Identify all lines of the data containing the string "course" and copy them.
Segment Open
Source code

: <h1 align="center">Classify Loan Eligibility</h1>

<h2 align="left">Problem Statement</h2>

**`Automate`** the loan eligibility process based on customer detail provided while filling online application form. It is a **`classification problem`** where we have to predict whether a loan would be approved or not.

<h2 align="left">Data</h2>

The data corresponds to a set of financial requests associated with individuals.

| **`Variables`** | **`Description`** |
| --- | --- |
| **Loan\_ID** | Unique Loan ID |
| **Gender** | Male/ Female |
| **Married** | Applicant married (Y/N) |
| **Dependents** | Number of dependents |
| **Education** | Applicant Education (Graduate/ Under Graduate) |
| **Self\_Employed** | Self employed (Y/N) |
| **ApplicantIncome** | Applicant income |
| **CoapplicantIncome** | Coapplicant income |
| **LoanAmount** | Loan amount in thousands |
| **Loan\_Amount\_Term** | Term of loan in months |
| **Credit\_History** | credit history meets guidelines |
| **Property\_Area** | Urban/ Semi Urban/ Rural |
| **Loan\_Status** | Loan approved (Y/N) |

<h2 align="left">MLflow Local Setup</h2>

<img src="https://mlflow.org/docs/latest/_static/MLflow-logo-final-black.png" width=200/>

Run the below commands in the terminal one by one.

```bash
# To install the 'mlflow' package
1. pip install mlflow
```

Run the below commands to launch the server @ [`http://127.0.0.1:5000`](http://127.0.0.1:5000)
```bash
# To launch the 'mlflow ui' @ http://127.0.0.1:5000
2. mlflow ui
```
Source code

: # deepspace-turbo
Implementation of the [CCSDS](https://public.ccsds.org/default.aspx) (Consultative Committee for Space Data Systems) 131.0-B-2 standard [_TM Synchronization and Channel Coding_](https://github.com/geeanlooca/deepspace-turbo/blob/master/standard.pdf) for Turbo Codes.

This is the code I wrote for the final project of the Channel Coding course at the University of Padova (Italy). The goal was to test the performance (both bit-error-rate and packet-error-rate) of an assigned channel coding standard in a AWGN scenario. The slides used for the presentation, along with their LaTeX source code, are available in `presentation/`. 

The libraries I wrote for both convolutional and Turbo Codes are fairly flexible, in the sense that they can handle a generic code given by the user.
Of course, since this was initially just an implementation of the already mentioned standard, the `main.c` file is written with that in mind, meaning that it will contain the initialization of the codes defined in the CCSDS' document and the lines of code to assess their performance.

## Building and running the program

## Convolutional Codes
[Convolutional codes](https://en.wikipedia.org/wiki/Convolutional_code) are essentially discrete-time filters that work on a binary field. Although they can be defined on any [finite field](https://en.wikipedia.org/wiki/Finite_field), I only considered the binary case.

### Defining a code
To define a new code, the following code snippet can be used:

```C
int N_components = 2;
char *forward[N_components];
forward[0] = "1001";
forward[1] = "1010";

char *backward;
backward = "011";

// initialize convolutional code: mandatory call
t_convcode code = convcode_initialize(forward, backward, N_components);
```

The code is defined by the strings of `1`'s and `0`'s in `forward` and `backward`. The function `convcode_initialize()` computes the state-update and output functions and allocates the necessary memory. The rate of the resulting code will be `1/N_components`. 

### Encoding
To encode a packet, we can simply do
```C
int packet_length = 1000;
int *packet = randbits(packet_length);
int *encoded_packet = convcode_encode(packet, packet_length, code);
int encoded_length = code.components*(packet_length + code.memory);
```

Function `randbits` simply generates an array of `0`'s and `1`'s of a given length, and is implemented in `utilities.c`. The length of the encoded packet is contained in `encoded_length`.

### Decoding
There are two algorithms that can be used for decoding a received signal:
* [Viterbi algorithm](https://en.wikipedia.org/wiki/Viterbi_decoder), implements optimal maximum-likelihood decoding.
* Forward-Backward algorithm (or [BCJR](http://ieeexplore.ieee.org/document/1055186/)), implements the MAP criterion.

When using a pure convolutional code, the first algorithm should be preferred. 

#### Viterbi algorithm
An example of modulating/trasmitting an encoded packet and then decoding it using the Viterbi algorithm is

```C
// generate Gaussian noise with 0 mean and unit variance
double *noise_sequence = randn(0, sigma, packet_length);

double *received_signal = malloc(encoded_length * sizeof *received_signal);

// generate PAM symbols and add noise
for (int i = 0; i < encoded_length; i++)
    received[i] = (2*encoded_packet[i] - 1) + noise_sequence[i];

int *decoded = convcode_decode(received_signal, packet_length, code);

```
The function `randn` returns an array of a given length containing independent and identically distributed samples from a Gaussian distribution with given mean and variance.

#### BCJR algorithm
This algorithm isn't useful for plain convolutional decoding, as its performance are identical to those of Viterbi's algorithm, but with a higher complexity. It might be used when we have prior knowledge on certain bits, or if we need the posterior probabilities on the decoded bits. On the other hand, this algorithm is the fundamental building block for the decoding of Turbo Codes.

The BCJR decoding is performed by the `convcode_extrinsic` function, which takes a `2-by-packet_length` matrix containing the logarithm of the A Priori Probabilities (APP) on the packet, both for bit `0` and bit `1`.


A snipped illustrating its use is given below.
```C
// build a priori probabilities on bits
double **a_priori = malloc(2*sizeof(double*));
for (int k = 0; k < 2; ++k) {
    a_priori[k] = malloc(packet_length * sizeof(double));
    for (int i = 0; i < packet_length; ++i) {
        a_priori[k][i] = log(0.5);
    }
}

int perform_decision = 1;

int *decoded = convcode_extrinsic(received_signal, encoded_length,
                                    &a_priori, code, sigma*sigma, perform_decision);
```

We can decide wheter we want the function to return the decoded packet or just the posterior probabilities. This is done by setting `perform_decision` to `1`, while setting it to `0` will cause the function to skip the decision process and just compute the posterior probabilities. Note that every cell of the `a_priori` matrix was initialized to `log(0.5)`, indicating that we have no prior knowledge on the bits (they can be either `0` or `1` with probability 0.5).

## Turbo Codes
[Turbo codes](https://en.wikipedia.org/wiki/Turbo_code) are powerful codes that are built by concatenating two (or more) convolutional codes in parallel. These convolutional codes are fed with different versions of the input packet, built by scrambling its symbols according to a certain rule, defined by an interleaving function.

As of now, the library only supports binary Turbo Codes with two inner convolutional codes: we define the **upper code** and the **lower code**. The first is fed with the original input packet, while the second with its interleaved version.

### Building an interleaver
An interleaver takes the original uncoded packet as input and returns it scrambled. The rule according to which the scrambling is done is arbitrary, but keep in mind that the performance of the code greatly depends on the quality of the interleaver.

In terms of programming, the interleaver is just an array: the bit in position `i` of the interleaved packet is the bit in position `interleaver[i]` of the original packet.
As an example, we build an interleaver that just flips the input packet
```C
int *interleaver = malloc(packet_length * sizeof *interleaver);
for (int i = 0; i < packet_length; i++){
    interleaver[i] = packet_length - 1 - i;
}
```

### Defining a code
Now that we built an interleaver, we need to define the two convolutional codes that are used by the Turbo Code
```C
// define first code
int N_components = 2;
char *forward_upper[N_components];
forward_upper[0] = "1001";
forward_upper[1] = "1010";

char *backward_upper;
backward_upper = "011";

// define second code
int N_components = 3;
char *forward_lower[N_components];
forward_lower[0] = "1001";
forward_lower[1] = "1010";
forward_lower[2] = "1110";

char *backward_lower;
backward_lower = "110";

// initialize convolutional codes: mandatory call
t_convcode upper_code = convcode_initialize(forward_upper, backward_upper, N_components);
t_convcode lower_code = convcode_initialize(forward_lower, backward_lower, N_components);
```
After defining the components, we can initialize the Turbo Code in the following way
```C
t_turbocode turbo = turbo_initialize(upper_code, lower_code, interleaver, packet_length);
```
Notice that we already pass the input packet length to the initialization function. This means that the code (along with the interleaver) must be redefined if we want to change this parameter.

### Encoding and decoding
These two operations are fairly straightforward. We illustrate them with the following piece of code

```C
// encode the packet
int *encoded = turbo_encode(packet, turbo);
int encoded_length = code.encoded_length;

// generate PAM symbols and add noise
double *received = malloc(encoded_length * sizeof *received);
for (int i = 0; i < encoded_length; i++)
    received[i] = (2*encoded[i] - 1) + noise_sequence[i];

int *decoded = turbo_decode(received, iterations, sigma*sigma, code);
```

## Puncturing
Segment Closed
■ ANSWER BOX
This is the code I wrote for the final project of the Channel Coding course at the University of Padova (Italy). The goal was to test the performance (both bit-error-rate and packet-error-rate) of an assigned channel coding standard in a AWGN scenario. The slides used for the presentation, along with their LaTeX source code, are available in `presentation/`. 
Of course, since this was initially just an implementation of the already mentioned standard, the `main.c` file is written with that in mind, meaning that it will contain the initialization of the codes defined in the CCSDS' document and the lines of code to assess their performance.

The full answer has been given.